Essa questão mostra-nos a importância de se discutir uma sociologia da arte, voltada a entender a recepção, a mediação, a produção e as próprias obras juntamente ao campo social ao qual estamos imersos.

No primeiro momento um breve histórico do início dos suplementos literários na década de 50 é exposto. Em seguida, inicia-se uma reflexão sobre o jornalismo cultural como um todo, problematizando a pressão sofrida pelas páginas de cultura frente a indústria cultural e a conseqüente exclusão da cultura de massa desses cadernos. Por fim, segue uma síntese analítica sobre a sociologia da arte e como os estudos específicos do tema podem qualificar os profissionais do setor, através do maior conhecimento sobre a mediação e a recepção da arte, do ponto de vista dos produtores, receptores e mediadores. Um debate sobre o modelo norte-americano de produção da notícia e a necessidade crítica dos jornalistas culturais também é lançado no decorrer do texto.

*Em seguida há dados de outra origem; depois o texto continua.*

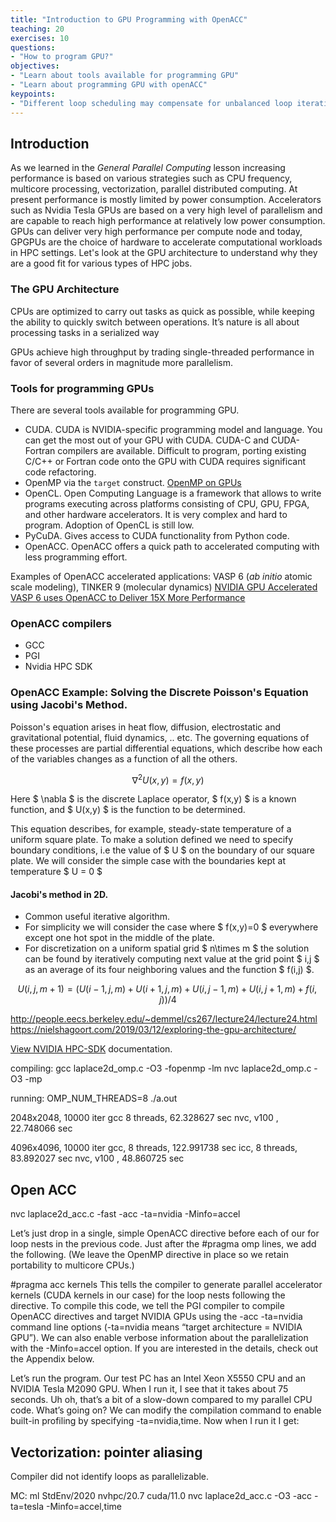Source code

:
 ```yaml
---
title: "Introduction to GPU Programming with OpenACC"
teaching: 20
exercises: 10
questions:
- "How to program GPU?"
objectives:
- "Learn about tools available for programming GPU"
- "Learn about programming GPU with openACC"
keypoints:
- "Different loop scheduling may compensate for unbalanced loop iterations"
---
```


## Introduction
 
As we learned in the *General Parallel Computing* lesson increasing performance is based on various strategies such as CPU frequency, multicore processing, vectorization, parallel distributed computing. At present performance is mostly limited by power consumption. Accelerators such as Nvidia Tesla GPUs are based on a very high level of parallelism and are capable to reach high performance at relatively low power consumption.  GPUs can deliver very high performance per compute node and today, GPGPUs are the choice of hardware to accelerate computational workloads in HPC settings. Let's look at the GPU architecture to understand why they are a good fit for various types of HPC jobs.

### The GPU Architecture 
CPUs are optimized to carry out tasks as quick as possible, while keeping the ability to quickly switch between operations. It’s nature is all about processing tasks in a serialized way

GPUs achieve high throughput by trading single-threaded performance in favor of several orders in magnitude more parallelism.

### Tools for programming GPUs
 There are several tools available for programming GPU.
 - CUDA. CUDA is NVIDIA-specific programming model and language. You can get the most out of your GPU with CUDA. CUDA-C and CUDA-Fortran compilers are available. Difficult to program, porting existing C/C++ or Fortran code onto the GPU with CUDA requires significant code refactoring.
 - OpenMP via the `target` construct. [OpenMP on GPUs](https://on-demand.gputechconf.com/gtc/2018/presentation/s8344-openmp-on-gpus-first-experiences-and-best-practices.pdf)
 - OpenCL. Open Computing Language is a framework that allows to write programs executing across platforms consisting of CPU, GPU, FPGA, and other hardware accelerators. It is very complex and hard to program. Adoption of OpenCL is still low.
 - PyCuDA. Gives access to CUDA functionality from Python code.
 - OpenACC. OpenACC offers a quick path to accelerated computing with less programming effort.

Examples of OpenACC accelerated applications: VASP 6 (*ab initio* atomic scale modeling), TINKER 9 (molecular dynamics)
[NVIDIA GPU Accelerated VASP 6 uses OpenACC to Deliver 15X More Performance](https://developer.nvidia.com/blog/nvidia-gpu-accelerated-vasp-6-uses-openacc-to-deliver-15x-more-performance/)

### OpenACC compilers

- GCC
- PGI
- Nvidia HPC SDK 

### OpenACC Example: Solving the Discrete Poisson's Equation using Jacobi's Method.

Poisson's equation arises in heat flow, diffusion, electrostatic and gravitational potential, fluid dynamics, .. etc. The governing equations of these processes are partial differential equations, which describe how each of the variables changes as a function of all the others.

$$ \nabla^2U(x,y)=f(x,y) $$

Here $ \nabla $ is the discrete Laplace operator, $ f(x,y) $ is a known function, and $ U(x,y) $ is the function to be determined.

This equation describes, for example, steady-state temperature of a uniform square plate. To make a solution defined we need to specify boundary conditions, i.e the value of $ U $ on the boundary of our square plate. We will consider the simple case with the boundaries kept at temperature $ U = 0 $

#### Jacobi's method in 2D.

- Common useful iterative algorithm.  
- For simplicity we will consider the case where $ f(x,y)=0 $ everywhere except one hot spot in the middle of the plate.
- For discretization on a uniform spatial grid $ n\times m $ the solution can be found by iteratively computing next value at the grid point $ i,j $ as an average of its four neighboring values and the function $ f(i,j) $.

$$ U(i,j,m+1) = ( U(i-1,j,m) + U(i+1,j,m) + U(i,j-1,m) + U(i,j+1,m) + f(i,j) )/4 $$


http://people.eecs.berkeley.edu/~demmel/cs267/lecture24/lecture24.html
https://nielshagoort.com/2019/03/12/exploring-the-gpu-architecture/

[View NVIDIA HPC-SDK](https://docs.nvidia.com/hpc-sdk/compilers/index.html) documentation.



compiling:
gcc laplace2d_omp.c -O3  -fopenmp  -lm
nvc laplace2d_omp.c -O3 -mp 

running: 
OMP_NUM_THREADS=8 ./a.out

2048x2048, 10000 iter
gcc  8 threads, 62.328627 sec
nvc, v100     , 22.748066 sec

4096x4096, 10000 iter
gcc, 8 threads,  122.991738 sec
icc, 8 threads,  83.892027 sec
nvc, v100     ,  48.860725 sec


## Open ACC


nvc laplace2d_acc.c -fast -acc -ta=nvidia -Minfo=accel


Let’s just drop in a single, simple OpenACC directive before each of our for loop nests in the previous code. Just after the #pragma omp lines, we add the following. (We leave the OpenMP directive in place so we retain portability to multicore CPUs.)

#pragma acc kernels
This tells the compiler to generate parallel accelerator kernels (CUDA kernels in our case) for the loop nests following the directive. To compile this code, we tell the PGI compiler to compile OpenACC directives and target NVIDIA GPUs using the -acc -ta=nvidia command line options (-ta=nvidia means “target architecture = NVIDIA GPU”). We can also enable verbose information about the parallelization with the -Minfo=accel option. If you are interested in the details, check out the Appendix below.

Let’s run the program. Our test PC has an Intel Xeon X5550 CPU and an NVIDIA Tesla M2090 GPU. When I run it, I see that it takes about 75 seconds. Uh oh, that’s a bit of a slow-down compared to my parallel CPU code. What’s going on? We can modify the compilation command to enable built-in profiling by specifying -ta=nvidia,time. Now when I run it I get:


## Vectorization: pointer aliasing

Compiler did not identify loops as parallelizable.



MC:
ml StdEnv/2020 nvhpc/20.7 cuda/11.0
nvc laplace2d_acc.c -O3 -acc -ta=tesla -Minfo=accel,time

O gênesis dos suplementos literários:

A produção intelectual da década de 50 foi profundamente marcada pelo debate de idéias políticas. Com o pós-guerra e o funcionamento do regime democrático, houve uma maior liberdade de expressão, o que repercutiu num crescimento da criatividade e da análise psicológica. Os suplementos literários eram usados principalmente por intelectuais para divulgarem suas idéias e conceitos, que usavam esse meio por se ter um fluxo comunicacional bastante significativo. A década de 50 foi o auge dos suplementos, em contrapartida, um tempo de grande transição para a imprensa.

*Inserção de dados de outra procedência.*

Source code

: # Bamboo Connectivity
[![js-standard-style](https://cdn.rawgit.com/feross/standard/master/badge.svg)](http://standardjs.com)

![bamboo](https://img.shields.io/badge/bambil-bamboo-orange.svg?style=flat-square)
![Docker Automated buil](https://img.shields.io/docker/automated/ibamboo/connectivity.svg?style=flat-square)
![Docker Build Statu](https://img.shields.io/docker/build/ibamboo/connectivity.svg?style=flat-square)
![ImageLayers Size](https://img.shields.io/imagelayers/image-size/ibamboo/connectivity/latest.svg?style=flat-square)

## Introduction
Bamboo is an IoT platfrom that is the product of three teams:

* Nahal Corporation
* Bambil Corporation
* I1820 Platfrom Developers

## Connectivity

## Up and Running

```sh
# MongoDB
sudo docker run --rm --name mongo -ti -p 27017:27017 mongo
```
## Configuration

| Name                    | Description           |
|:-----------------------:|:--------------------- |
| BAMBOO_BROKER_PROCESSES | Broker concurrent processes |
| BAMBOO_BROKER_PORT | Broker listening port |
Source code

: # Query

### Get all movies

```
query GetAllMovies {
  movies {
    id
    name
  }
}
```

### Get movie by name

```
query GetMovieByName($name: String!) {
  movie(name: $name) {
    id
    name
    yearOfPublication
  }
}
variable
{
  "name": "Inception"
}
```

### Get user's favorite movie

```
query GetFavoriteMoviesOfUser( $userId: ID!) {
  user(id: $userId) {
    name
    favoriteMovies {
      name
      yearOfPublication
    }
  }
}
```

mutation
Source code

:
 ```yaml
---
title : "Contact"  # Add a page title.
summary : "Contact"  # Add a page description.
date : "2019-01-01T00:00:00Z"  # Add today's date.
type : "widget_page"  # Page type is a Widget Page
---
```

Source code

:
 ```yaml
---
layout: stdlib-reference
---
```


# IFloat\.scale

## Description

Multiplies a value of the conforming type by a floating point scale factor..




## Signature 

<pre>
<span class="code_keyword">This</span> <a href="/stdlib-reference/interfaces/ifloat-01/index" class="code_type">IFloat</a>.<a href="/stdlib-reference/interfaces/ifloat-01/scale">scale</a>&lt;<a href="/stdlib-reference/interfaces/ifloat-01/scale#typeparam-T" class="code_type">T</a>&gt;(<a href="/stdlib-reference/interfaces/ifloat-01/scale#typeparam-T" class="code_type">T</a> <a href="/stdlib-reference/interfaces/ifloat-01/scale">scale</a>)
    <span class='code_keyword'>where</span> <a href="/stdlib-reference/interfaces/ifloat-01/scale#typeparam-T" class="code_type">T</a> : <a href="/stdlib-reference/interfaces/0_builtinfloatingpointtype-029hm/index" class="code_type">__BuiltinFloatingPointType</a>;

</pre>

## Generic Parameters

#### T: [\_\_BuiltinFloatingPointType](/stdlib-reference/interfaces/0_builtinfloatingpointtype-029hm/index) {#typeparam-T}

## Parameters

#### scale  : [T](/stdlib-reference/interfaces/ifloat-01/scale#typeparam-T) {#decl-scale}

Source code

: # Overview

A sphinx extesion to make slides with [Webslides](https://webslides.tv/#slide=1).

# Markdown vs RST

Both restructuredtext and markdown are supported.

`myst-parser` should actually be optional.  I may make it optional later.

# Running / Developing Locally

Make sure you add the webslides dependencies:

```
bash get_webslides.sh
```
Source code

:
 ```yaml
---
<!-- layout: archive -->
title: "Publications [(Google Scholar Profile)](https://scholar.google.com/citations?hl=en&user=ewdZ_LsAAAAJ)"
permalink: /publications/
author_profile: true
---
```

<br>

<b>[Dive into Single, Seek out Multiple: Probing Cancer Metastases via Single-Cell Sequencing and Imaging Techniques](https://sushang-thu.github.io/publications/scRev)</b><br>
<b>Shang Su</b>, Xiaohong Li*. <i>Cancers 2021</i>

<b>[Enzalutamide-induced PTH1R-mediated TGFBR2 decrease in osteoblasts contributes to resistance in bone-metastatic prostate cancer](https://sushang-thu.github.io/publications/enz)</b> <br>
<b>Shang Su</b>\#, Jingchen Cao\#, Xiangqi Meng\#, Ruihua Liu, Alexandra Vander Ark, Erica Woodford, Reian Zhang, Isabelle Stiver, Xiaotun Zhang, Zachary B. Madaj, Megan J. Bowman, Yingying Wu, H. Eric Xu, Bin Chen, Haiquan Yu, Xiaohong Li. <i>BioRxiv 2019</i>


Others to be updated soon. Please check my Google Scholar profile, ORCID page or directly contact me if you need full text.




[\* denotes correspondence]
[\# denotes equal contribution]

Os suplementos literários eram escritos por intelectuais da época que acabaram formaram redes de sociabilidade. Em determinado momento os jornais tiveram inclusive a participação de colaboradores do meio cultural, que escreviam análises críticas sobre a cultura com objetivo de divulgar a arte. Esses colaboradores eram tidos como intelectuais criativos e apesar de não serem remunerados, ganhavam reconhecimento social, afinal nessa década, ser escritor tinha grande valor e significação. Tamanha era a importância dada à cultura na época, que os jornais que não tinham suplementos literários, tinham espaços abertos dedicados ao tema.

Nessa década, no entanto, surgiu a figura do copidesque e a adoção de um jornalismo norte-americano, voltado à informação e a imparcialidade. Com o surgimento dos profissionais da imprensa, os colaboradores acabaram perdendo espaço. Saindo do mundo universitário com reconhecimento social da profissão e treinado aos dogmas da pirâmide invertida e do lead, os suplementos ganharam uma nova cara e uma nova dimensão.

Os suplementos não foram criados como espaços de conflitos, na verdade foram acolhedores de diversas linguagens das ciências humanas que não tinham aceitação nas universidades. O movimento de profissionalização dos jornalistas acabou priorizando a notícia em detrimento à opinião e os suplementos deixaram de ser espaços de críticas para espaço de lançamento de bens culturais, assim denominadas por Adorno. Os intelectuais e artistas perderam lugar para jornalistas especialistas que começaram então a produzir matérias e resenhas sobre a cultura.

Para Ledo Ivo, estudioso da história da imprensa, a crítica literária desapareceu dos jornais e o que existe atualmente é a literatura de resenhas, feita por jornalistas.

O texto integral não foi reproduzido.